I have found this picture which shows the Dalai Lama leaving through an exit of the White House usually used by the staff. Garbage bags are shown piled up outside, no idea where they go from here but they don’t look ‘special’ in any way.
What comes out of a certified-for-Top Secret shredder looks like course baking flour. Nothing is gonna reassemble that. The shredders you’ve seen at the big box office store are toys.
Every government agency & many corporations take signficant pains to keep office paper & other information-bearing stuff 100% separate from used sandwich wrappers and half-eaten sandwiches.
At the places that are uber conscious, it’s not unheard of to pay people to paw through all the garbage one piece at a time to double-check for any secure stuff that got accidentlayy mixed in. Does the White House do that? Beats me; you’ll have to ask them yourself.
LSLGuy covered it. Top Secret shredders are freaking awesome. You can even put CDs/DVDs in them, and what comes out is pretty much powder. Fun to play with!
Chessic, maybe that’s the bare minimum, but the first one I saw had me playing with it all day. Maybe powder/flour is slight hyperbole, but it was definitely smaller than what you described.
“May not exceed” and “have to be” are opposites. The shreds will predominantly be smaller than the maximum. Even a good home shredder produces something much like confetti. I agree flour may be an exaggeration.
In addition to everything that can be being shredded to the extreme, in the DC area there are multiple contractors with security clearances that do things like pick up waste from places like the pentagon and see it to incineration. I imagine nothing coming out of the white house is ever touched by anyone that doesn’t have a level of security clearance sufficient to do so and is legally bound to see it to destruction.
Not exactly on topic, but years ago I read that the Pentagon uses a pulping machine instead of a shredder/incinerator system. What came out was wet paper pulp-which was trucked off and disposed of.

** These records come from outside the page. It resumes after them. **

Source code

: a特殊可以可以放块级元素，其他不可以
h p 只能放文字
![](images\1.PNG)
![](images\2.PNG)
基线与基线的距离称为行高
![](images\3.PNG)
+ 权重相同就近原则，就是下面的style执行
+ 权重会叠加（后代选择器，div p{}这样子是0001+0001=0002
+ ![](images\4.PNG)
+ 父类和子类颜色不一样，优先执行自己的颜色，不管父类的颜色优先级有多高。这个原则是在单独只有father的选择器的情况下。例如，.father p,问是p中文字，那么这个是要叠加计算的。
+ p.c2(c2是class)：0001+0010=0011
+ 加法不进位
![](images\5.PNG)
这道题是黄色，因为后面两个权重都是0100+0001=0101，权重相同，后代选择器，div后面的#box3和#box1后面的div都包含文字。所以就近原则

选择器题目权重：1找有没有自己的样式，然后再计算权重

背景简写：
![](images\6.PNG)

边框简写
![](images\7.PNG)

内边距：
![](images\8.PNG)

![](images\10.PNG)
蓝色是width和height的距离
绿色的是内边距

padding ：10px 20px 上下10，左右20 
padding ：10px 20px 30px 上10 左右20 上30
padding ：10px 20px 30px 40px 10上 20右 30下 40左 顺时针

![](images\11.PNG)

If I remember the appropriate section of (I think) NISPOM [National Industrial Security Procedures & Operating Manual] correctly, approved methods include incineration, shredding, pulping, and acid bathing.
The shredder I used to use (a dinosaur of a machine) cut everything down to granules. About 1 mm X 1 mm, I would guess. It was unable to eat the telephone that it was fed.

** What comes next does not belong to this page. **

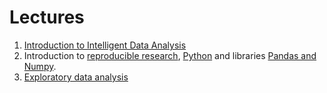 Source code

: # Lectures

1. [Introduction to Intelligent Data Analysis](01/01_intro.ipynb)
2. Introduction to [reproducible research](02/1_Reproducible_research.pptx), [Python](02/2_Introduction_to_Python.pptx) and libraries [Pandas and Numpy](02/3_Introduction_to_Pandas_and_Numpy.ipynb).
3. [Exploratory data analysis](03/03_exploratory-analysis.ipynb)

When I was in the Navy, classified documents, even after they were shredded, were either burned or disposed of via the submarine’s trash disposal unit in very deep water. (There was some minimum water depth prescribed.)
The NISPOM is freely available for download from the Defense Security Service website in PDF format - there’s a link on this page. (While it describes procedures for handling classified information, that document is itself unclassified.)